Amherst Center is a census-designated place (CDP) in the City of Amherst in Hampshire County, Massachusetts, United States. The CDP covers the primary village in town. The population was 19,065 at the 2010 census, out of a total city population of 37,819. It is part of the Springfield, Massachusetts Metropolitan Statistical Area.

==Geography==
Amherst Center is located in the west-central part of the town of Amherst at (42.380392, -72.519821). It is bordered to the north by North Amherst, to the south by South Amherst, and to the west by the town of Hadley. The CDP extends north as far as Eastman Lane and Tilson Farm Road, east to the New England Central Railroad and East Street, and south to Mill Lane and East Hadley Road.

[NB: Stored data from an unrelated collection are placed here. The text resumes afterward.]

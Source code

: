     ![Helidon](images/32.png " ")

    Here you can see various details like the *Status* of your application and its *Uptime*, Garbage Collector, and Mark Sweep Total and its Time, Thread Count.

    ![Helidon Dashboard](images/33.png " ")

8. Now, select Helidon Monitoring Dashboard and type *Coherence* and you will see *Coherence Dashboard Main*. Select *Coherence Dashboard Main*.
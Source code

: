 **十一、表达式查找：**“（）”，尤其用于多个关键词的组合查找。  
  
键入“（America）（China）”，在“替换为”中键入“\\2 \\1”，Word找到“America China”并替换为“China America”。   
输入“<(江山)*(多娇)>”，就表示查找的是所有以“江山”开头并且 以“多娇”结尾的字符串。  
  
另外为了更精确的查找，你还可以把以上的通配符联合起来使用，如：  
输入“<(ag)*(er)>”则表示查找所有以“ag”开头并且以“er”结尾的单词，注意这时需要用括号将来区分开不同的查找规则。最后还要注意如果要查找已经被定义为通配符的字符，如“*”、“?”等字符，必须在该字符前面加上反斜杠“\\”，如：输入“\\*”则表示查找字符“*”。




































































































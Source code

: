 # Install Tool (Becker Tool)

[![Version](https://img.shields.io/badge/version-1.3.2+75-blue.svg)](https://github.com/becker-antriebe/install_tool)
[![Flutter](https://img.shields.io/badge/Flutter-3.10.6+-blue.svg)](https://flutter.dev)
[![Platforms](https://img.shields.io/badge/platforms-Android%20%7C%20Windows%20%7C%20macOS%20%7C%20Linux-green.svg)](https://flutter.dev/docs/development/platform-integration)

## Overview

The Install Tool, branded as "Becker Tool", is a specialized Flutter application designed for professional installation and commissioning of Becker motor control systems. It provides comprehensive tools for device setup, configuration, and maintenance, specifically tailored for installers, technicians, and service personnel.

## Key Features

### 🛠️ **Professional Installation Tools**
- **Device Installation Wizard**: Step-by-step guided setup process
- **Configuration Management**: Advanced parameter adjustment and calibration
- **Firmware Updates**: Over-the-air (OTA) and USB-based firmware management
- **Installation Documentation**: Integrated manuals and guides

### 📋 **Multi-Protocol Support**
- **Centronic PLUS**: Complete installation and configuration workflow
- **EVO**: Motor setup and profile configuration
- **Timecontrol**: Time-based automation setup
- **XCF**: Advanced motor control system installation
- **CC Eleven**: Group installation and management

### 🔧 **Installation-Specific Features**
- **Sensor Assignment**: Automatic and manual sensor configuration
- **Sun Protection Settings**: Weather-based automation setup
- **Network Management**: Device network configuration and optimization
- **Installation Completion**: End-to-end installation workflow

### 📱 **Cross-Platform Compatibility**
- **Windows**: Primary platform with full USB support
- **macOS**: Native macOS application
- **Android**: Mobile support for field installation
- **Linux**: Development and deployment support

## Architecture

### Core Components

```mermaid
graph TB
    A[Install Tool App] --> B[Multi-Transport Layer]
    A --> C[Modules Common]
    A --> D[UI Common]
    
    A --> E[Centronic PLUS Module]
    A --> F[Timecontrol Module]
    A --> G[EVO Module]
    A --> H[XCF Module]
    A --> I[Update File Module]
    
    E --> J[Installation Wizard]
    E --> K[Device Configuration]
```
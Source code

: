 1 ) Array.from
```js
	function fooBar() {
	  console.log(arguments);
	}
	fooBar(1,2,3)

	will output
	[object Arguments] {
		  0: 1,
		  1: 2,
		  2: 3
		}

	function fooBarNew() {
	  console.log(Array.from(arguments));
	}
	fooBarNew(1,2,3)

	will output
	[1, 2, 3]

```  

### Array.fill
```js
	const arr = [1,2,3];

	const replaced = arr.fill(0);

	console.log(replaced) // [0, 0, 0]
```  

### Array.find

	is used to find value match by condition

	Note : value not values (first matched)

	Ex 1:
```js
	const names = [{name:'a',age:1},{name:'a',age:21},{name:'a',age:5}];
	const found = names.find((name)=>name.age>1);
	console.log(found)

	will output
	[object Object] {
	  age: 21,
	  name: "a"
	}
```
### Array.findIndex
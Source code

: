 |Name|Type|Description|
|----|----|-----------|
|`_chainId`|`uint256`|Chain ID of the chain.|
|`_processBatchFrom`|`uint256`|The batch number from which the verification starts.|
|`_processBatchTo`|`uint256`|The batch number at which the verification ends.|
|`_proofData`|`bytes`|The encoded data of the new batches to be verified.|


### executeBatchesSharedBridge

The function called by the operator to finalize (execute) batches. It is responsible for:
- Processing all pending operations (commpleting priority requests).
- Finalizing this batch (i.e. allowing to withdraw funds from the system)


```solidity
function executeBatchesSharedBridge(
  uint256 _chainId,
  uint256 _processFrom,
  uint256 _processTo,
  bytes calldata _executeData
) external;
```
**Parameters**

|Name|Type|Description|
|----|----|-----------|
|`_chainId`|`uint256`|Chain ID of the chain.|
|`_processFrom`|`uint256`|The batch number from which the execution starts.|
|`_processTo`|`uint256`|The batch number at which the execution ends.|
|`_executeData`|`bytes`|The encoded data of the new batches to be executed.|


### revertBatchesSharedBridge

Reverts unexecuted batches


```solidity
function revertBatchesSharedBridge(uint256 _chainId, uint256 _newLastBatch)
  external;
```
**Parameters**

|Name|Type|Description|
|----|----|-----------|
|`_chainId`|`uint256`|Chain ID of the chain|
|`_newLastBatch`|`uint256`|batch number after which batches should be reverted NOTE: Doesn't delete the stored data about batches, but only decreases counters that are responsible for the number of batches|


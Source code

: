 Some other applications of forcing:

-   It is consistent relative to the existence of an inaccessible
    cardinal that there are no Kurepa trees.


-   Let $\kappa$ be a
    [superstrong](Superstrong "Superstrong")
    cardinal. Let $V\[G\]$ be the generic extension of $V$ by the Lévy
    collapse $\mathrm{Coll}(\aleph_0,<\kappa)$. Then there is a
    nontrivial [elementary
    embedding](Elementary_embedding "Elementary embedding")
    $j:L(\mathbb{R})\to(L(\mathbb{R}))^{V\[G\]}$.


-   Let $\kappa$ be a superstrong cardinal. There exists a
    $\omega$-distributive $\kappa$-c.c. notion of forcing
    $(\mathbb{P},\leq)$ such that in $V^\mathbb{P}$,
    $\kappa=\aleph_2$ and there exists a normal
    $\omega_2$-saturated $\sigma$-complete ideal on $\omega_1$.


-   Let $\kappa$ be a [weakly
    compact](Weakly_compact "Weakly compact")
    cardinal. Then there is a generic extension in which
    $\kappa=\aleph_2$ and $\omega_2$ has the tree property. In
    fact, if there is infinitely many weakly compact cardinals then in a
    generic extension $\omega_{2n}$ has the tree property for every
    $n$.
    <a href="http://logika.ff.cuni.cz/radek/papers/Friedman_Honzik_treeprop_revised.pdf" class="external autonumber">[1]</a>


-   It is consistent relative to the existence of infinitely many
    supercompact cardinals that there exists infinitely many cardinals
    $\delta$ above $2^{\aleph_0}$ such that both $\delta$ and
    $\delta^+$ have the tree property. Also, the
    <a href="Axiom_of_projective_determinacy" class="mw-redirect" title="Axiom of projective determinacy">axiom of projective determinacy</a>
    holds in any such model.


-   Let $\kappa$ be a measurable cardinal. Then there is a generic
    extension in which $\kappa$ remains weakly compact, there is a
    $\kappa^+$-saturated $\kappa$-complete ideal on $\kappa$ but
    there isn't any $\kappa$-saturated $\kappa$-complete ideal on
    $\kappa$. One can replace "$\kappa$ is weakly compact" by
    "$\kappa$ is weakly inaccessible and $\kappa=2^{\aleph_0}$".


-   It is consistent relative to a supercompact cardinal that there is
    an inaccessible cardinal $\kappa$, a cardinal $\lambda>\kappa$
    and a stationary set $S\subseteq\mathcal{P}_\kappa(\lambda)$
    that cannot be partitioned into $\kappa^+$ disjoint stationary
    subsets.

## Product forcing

Amherst College is in the center of the CDP, south of College Street and east of Pleasant Street, while the University of Massachusetts Amherst is in the northwestern part of the CDP.

According to the United States Census Bureau, the CDP has a total area of 12.8 sqkm, of which 0.05 sqkm, or 0.41%, are water. The Fort River, a westward-flowing tributary of the Connecticut River, flows through the southeastern part of the CDP.

==Demographics==
As of the census of 2000, there were 17,050 people, 3,055 households, and 1,209 families residing in the CDP. The population density was 1,346.2 /km2. There were 3,190 housing units at an average density of 251.9 /km2. The racial makeup of the CDP was 81.00% White, 5.15% African American, 0.22% Native American, 8.02% Asian, 0.06% Pacific Islander, 2.48% from other races, and 3.07% from two or more races. Hispanic or Latino of any race were 5.37% of the population.

There were 3,055 households, out of which 19.4% had children under the age of 18 living with them, 28.4% were married couples living together, 9.2% had a female householder with no husband present, and 60.4% were non-families. 40.0% of all households were made up of individuals, and 12.1% had someone living alone who was 65 years of age or older. The average household size was 2.19 and the average family size was 2.82.

In the CDP, the population was spread out, with 6.2% under the age of 18, 68.0% from 18 to 24, 12.3% from 25 to 44, 7.9% from 45 to 64, and 5.6% who were 65 years of age or older. The median age was 21 years. For every 100 females, there were 89.3 males. For every 100 females age 18 and over, there were 88.5 males.

The median income for a household in the CDP was $35,754, and the median income for a family was $57,050. Males had a median income of $38,547 versus $32,219 for females. The per capita income for the CDP was $13,791. About 6.2% of families and 21.6% of the population were below the poverty line, including 11.8% of those under age 18 and 5.6% of those age 65 or over. This makes Amherst Center the poorest community in Massachusetts.